高津区&中原区の保育園について(超入門編)

働く際の子どもの預け先としてまず思い浮かべるのが「保育園」。でも、保育園って種類がたくさんあって、いつ、どうやって申し込めばいいかよく分からない、という声も聞きます。そこで保育園入園についてまとめてみました。

◆保育園探しのスタートライン

まずは、週に何日間の保育が必要か、考えてみましょう。

 

●週3日以下、もしくは不定期に子どもを預けたい場合

  ⇒ 保育園の一時保育を利用する(各園に問い合わせを)

 ・一時保育を行っている認可保育所…年度初めに定員に達したり途中でも空きがあったりと様々

 ・リフレッシュ保育を行っている川崎認定保育園…川崎認定保育園のページに(★)印のある園で実施

 ・その他独自に一時保育を行っている保育園…割安な月極料金設定、特色ある保育・サービスを行う園も

 ・一時保育についての詳細はこちらのページ

 

●週4日以上子どもを預けたい場合

  ⇒ ライフスタイルにあった施設・事業を選択して申し込む

◆保育園の種類と申し込み先

「認可保育所」「認定こども園(保育所部分)」「小規模保育」「家庭的保育」「事業所内保育」は、申し込み窓口が区役所になります。

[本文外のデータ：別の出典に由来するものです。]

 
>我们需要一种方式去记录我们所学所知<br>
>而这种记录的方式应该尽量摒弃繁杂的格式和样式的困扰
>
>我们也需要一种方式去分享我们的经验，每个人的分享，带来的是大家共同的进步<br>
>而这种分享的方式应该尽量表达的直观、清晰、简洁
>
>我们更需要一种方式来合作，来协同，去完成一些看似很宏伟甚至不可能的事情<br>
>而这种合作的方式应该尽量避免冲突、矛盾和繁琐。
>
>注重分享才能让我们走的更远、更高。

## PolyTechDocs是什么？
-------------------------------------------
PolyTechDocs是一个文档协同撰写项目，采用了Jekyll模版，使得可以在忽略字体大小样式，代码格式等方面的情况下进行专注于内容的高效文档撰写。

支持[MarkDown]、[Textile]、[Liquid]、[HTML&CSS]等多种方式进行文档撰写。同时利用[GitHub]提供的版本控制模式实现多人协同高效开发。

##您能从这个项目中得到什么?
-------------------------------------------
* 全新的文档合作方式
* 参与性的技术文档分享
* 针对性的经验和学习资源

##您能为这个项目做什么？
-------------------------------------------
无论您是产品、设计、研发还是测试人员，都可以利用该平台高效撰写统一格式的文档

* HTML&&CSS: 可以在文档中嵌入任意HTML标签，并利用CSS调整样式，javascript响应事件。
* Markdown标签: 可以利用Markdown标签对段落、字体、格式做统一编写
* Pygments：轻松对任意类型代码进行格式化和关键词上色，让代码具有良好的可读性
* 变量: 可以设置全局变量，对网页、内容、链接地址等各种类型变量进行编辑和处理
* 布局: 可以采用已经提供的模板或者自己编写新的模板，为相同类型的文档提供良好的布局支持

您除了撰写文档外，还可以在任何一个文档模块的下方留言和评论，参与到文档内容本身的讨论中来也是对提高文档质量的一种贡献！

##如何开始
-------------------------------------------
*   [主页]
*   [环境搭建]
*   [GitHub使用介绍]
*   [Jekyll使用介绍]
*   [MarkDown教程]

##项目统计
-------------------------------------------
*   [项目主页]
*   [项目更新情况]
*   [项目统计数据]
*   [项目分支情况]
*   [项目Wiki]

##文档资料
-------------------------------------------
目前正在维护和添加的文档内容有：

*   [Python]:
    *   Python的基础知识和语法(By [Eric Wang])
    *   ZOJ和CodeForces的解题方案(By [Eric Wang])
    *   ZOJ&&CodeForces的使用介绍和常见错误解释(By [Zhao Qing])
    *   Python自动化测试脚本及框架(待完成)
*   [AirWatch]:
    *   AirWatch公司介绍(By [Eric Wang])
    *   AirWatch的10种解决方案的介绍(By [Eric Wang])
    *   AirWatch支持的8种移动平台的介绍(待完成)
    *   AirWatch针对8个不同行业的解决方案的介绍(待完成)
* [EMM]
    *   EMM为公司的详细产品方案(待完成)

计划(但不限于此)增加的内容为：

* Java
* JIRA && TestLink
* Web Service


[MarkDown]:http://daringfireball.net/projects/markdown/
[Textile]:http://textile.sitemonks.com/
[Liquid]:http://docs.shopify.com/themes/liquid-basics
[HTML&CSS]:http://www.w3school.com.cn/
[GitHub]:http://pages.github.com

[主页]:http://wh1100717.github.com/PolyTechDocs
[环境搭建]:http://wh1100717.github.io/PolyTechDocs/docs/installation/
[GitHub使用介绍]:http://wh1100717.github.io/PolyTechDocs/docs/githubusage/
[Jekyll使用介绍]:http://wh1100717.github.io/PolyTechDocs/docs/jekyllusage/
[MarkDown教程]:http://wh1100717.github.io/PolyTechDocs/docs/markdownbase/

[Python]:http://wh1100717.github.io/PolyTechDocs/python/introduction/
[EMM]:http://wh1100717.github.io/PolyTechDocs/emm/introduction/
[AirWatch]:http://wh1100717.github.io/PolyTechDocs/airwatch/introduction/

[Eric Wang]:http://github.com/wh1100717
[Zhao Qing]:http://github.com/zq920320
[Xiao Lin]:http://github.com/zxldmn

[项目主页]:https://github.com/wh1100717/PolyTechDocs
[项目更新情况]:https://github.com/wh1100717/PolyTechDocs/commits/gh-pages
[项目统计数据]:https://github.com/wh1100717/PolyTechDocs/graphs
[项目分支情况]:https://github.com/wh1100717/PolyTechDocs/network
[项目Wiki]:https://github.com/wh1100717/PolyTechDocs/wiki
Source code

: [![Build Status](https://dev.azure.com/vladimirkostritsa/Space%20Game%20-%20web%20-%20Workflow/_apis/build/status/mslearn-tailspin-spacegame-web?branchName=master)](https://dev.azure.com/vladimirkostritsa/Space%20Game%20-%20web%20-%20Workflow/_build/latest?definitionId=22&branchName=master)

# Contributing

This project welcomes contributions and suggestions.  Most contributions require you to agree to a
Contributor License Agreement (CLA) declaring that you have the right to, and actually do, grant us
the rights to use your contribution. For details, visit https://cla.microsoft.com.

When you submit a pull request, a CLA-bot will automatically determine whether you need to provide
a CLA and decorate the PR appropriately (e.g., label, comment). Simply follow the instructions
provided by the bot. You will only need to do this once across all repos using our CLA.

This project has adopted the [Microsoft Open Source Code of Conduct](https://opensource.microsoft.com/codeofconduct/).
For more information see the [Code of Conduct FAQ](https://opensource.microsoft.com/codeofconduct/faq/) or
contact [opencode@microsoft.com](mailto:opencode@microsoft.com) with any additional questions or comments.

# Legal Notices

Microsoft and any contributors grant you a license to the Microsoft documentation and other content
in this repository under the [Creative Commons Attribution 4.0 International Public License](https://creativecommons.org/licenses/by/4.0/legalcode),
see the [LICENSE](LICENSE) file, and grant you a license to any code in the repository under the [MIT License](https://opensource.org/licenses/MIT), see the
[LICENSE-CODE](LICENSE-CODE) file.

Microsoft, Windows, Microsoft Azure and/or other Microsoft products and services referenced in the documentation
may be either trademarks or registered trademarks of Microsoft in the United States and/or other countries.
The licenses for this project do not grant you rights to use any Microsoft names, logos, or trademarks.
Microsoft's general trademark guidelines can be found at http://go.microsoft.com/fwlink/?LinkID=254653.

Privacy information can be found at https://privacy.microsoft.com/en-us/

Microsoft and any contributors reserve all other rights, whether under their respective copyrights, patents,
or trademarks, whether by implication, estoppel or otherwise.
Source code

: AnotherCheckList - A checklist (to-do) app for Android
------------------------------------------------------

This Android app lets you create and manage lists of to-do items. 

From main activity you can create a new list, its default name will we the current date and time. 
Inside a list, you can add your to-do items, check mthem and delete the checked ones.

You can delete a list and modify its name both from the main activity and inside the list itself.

承諾・不承諾の通知を受け取って、入園の可否が決まります。

 

「川崎認定保育園」「企業主導型保育園」「地域保育園」があります。これらの申し込み先は、各保育園になります。それ以外に役所の把握していない認可外保育園もあります。こちらも申込先は各園です。

 

「おなかま保育室(6か月~2歳児)」は、待機児童対策のために作られたもので、認可保育所等が不承諾だった場合にのみ入園希望が出せます。この場合も申し込み先は、各保育園です。

 

預かり保育を実施している幼稚園の中には、「働きながら幼稚園に通わせたい」という希望に対応している園もあります。幼稚園データ集「◎子ども・子育て支援新制度の「幼稚園型一時預かり事業」を行っている園で、1日11時間以上かつ長期休業期間の預かりを行っている園」をチェックしてください。幼稚園の入園申し込み先は各幼稚園。通常10月15日に願書配布、11月1日に入園申し込みとなります。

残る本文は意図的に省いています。